In a pervasive digital age, businesses will have to harness and integrate at scale various elements such as new products, services, business models, ecosystems and people. It’s becoming obvious that people who are one-dimensional will find it challenging to survive in the future; talent which is multi-skilled around technology, digital, industry, and creative design will be premium. Companies are giving more emphasis to multi-skilled people and those workforces characterized by agility, collaboration, skill sharing, continuous learning and innovation.

What are companies doing something to address these challenges?

I can speak for what we are doing at Accenture. We place great emphasis on continuous training for our people. We invest heavily – $841 million globally in FY15 to be precise – to develop our people at all levels. A key aspect of this is providing the right content – we have over 800 learning boards and over 50,000 courses featuring world-class technology and industry-specific content. There is also a strong focus on specially designed courses around new IT areas like cloud, digital, agile, security, DevOps, design thinking and automation. It’s important that we create easy access for our people to this rich content – more than half of this is enabled through digital learning so that our people can consume content easily across devices, anytime and anywhere.

What are some of the key trends shaping people-first approach in a company?

Technology innovations are dramatically disrupting the workforce – bringing amazing new opportunities to enable people (workers, customers and business partners) – with capabilities they’ve never had before. While that is exciting, the future of technology can be overwhelming for businesses who often experience a “digital culture shock” at the prospect of keeping up with the competition. To remain competitive, enterprises will need to take a more balanced approach that puts people front and center. By enabling employees through the development of new skills and the creation of an agile working environment, companies can take advantage of emerging technologies to continuously create fresh ideas, develop cutting-edge products and services, and disrupt the status quo.

What kind of leadership capability will be required by digital leaders? How can leaders instil these capabilities in their successors?

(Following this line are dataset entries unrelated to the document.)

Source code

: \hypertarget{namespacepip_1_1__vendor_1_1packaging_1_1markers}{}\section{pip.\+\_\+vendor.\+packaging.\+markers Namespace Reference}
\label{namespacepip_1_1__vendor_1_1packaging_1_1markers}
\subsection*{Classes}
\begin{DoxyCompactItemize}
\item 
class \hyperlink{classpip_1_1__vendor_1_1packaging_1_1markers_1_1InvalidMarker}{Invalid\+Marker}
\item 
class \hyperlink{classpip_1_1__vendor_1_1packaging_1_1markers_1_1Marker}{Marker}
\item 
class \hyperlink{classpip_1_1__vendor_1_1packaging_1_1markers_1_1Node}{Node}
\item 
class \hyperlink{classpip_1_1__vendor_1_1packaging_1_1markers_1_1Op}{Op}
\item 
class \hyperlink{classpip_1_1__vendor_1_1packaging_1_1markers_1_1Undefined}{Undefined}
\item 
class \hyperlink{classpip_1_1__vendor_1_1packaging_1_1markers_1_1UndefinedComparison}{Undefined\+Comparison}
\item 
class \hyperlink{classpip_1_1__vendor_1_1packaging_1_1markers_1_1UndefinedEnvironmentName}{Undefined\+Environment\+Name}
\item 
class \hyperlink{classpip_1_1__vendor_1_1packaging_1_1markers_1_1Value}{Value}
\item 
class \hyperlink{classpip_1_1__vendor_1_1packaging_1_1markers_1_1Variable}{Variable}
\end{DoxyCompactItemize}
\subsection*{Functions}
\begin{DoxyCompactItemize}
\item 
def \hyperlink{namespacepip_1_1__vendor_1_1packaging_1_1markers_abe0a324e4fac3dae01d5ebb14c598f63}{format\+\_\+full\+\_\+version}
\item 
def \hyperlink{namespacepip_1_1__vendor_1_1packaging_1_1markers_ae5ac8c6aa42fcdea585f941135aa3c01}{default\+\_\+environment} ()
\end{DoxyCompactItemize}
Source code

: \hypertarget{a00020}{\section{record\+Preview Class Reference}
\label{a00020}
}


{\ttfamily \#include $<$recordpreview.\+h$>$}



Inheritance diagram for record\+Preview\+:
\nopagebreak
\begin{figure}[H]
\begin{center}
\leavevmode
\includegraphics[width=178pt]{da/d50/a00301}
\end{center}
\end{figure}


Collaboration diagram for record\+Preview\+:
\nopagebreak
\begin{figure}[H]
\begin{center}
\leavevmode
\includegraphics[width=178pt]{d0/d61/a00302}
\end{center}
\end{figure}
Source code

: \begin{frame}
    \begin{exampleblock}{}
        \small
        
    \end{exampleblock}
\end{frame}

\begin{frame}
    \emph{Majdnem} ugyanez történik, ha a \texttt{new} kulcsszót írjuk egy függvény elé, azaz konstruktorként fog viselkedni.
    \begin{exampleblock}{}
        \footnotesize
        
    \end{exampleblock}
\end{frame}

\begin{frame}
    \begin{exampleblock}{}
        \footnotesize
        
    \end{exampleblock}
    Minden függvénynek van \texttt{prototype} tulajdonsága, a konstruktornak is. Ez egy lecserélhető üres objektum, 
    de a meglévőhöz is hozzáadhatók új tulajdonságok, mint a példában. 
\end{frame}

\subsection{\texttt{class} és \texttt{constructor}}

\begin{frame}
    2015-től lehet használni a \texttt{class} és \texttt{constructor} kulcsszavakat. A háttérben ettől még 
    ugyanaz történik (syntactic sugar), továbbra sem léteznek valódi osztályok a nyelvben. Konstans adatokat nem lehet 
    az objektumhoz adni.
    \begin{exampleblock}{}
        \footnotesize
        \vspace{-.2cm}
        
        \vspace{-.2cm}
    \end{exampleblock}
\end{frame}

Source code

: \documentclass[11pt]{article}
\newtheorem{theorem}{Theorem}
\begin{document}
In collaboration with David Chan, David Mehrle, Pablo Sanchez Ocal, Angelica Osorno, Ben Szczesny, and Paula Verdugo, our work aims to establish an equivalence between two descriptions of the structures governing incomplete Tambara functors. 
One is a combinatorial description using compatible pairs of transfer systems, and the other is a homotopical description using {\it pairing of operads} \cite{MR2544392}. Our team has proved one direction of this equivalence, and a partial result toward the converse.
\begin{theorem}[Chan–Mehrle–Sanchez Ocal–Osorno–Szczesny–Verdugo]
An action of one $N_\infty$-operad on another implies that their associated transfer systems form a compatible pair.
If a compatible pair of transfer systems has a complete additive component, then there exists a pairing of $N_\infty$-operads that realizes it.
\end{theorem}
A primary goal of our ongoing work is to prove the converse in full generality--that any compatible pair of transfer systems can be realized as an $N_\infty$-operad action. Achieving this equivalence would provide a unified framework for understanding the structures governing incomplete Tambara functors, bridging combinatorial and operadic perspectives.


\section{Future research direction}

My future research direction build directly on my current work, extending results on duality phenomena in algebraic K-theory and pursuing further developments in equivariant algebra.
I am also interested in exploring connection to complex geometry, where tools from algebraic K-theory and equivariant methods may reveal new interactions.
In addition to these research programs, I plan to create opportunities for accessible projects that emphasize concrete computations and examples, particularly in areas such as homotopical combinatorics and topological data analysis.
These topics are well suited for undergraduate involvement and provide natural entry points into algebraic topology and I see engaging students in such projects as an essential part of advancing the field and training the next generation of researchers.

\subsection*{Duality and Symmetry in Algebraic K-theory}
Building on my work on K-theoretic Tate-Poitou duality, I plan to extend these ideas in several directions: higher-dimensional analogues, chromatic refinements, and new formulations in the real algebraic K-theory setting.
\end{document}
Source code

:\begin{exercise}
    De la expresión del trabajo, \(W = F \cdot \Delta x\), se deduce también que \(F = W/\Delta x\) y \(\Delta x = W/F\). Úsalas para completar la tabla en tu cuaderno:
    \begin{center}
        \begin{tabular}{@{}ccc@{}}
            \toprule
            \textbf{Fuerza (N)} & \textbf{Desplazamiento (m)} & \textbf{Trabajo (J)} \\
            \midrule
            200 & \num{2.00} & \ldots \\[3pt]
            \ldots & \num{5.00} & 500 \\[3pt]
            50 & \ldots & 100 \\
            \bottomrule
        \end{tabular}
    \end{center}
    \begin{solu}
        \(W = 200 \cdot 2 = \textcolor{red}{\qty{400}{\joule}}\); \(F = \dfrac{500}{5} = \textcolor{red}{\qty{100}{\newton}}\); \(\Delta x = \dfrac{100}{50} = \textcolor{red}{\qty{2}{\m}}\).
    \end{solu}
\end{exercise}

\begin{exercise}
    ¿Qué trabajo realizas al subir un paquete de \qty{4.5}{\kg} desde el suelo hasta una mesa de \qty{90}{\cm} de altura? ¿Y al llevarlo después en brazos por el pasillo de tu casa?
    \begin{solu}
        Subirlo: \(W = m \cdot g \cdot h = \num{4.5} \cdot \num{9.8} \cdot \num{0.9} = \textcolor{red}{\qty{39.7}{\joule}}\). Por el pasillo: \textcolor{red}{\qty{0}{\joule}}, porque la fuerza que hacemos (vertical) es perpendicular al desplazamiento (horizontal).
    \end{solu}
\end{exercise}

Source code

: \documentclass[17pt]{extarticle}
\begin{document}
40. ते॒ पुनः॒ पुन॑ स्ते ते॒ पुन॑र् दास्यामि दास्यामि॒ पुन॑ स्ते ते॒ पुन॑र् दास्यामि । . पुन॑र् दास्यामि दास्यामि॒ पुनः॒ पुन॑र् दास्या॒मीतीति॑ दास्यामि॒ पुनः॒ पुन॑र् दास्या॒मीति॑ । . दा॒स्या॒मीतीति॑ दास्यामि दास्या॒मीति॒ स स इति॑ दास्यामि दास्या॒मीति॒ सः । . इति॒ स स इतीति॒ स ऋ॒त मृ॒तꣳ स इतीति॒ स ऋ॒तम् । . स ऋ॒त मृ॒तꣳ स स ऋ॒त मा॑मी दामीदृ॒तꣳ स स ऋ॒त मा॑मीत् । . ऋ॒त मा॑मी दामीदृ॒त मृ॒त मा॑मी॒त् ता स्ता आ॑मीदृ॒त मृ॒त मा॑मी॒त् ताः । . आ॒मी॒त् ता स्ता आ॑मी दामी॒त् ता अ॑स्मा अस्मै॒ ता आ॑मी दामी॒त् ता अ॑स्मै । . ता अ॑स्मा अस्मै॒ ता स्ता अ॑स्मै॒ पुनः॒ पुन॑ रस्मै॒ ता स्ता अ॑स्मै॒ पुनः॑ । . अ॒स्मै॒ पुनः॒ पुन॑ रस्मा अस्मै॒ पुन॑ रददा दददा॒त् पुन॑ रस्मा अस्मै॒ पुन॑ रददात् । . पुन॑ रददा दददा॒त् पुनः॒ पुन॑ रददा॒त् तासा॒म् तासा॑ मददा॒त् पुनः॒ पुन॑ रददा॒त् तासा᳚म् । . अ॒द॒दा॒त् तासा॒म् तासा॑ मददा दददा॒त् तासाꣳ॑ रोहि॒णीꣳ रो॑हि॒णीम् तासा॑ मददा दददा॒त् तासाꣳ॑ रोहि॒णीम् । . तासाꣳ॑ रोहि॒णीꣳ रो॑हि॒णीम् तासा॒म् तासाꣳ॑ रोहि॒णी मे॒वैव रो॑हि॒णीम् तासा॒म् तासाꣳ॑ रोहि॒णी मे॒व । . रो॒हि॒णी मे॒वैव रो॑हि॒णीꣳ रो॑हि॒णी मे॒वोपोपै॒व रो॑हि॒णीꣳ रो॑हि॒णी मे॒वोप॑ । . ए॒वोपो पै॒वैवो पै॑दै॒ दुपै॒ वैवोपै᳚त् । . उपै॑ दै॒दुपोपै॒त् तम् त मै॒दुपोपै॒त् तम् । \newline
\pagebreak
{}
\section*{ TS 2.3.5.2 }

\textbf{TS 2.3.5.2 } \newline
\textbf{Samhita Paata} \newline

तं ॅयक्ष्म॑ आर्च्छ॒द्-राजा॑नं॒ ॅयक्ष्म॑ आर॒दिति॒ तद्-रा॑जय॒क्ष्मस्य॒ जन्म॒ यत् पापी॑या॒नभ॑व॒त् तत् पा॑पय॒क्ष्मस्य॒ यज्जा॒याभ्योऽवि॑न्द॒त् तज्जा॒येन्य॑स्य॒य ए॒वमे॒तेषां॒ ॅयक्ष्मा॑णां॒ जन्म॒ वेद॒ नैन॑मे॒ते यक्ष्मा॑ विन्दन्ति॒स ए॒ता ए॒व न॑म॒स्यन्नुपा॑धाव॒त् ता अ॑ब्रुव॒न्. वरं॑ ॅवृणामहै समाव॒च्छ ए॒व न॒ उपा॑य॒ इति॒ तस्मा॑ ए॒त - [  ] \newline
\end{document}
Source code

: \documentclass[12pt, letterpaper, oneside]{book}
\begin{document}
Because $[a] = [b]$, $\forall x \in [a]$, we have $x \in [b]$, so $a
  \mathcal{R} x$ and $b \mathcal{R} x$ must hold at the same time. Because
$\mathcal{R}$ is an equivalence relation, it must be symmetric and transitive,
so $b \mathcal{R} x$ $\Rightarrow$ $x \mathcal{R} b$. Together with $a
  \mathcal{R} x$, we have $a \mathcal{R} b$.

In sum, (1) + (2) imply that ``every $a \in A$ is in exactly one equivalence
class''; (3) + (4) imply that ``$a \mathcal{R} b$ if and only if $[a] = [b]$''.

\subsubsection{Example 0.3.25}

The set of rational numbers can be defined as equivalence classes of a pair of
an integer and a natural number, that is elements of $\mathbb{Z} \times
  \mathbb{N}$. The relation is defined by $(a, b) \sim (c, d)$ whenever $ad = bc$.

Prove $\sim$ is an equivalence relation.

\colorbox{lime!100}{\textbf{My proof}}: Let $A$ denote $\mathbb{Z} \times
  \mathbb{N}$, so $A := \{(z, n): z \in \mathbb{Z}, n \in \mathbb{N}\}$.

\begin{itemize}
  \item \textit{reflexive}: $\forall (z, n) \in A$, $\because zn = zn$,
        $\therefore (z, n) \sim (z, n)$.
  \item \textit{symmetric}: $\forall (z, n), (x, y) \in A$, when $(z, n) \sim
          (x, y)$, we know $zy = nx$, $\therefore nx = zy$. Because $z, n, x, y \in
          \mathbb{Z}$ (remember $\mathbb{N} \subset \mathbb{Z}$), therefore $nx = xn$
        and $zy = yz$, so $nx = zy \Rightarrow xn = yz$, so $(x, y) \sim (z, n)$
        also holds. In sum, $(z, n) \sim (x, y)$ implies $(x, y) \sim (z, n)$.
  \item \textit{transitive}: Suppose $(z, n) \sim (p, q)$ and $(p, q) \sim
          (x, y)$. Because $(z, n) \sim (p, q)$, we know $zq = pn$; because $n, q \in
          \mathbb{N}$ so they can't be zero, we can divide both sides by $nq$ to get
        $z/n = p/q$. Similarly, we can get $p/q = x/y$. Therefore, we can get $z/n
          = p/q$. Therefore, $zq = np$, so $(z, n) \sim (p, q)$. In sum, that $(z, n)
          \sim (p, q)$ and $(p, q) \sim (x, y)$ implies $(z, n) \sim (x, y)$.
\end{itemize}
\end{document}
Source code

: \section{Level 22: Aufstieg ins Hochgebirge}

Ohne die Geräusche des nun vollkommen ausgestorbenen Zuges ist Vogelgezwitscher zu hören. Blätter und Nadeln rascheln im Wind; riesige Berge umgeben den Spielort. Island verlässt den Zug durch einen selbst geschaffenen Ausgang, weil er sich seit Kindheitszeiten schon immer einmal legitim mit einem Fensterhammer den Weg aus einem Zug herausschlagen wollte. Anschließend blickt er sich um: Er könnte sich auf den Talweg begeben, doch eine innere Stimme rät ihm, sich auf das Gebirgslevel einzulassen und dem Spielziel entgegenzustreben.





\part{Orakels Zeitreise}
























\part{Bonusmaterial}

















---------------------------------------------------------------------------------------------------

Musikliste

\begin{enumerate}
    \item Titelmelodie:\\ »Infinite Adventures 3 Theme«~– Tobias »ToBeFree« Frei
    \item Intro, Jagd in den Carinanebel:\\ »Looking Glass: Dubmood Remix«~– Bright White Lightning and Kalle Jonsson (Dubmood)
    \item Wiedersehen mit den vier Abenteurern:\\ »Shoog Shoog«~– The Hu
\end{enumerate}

Future leaders will have to embrace disruption and agility as part of their corporate DNA, inspiring people with a vision for how technology enables processes to be done differently and better so that the business can follow a completely new direction. They will need to develop and institutionalize intelligent digital processes to differentiate their organisation in the industry, and create better revenue opportunity, enhanced customer and employee engagement. Also critical is their ability to be at the forefront of reshaping their (and others’) industry’s boundaries, playing a lead role in the formation and coordination of existing and future ecosystems.

How can CEOs win the respect of the people they lead?

CEOs and all leaders need to have a sound perspective of the disruption in the marketplace, need to understand how it can affect their clients’ business, and as a result have a strategy to respond and deliver to client needs. Leaders who invest in technology, people and processes and adapt to the “new normal” of technology disruption will make their organisations future-proof and resilient. Importantly, to be successful, leaders will need to harness technologies to equip their people to turn into a more intelligent workforce.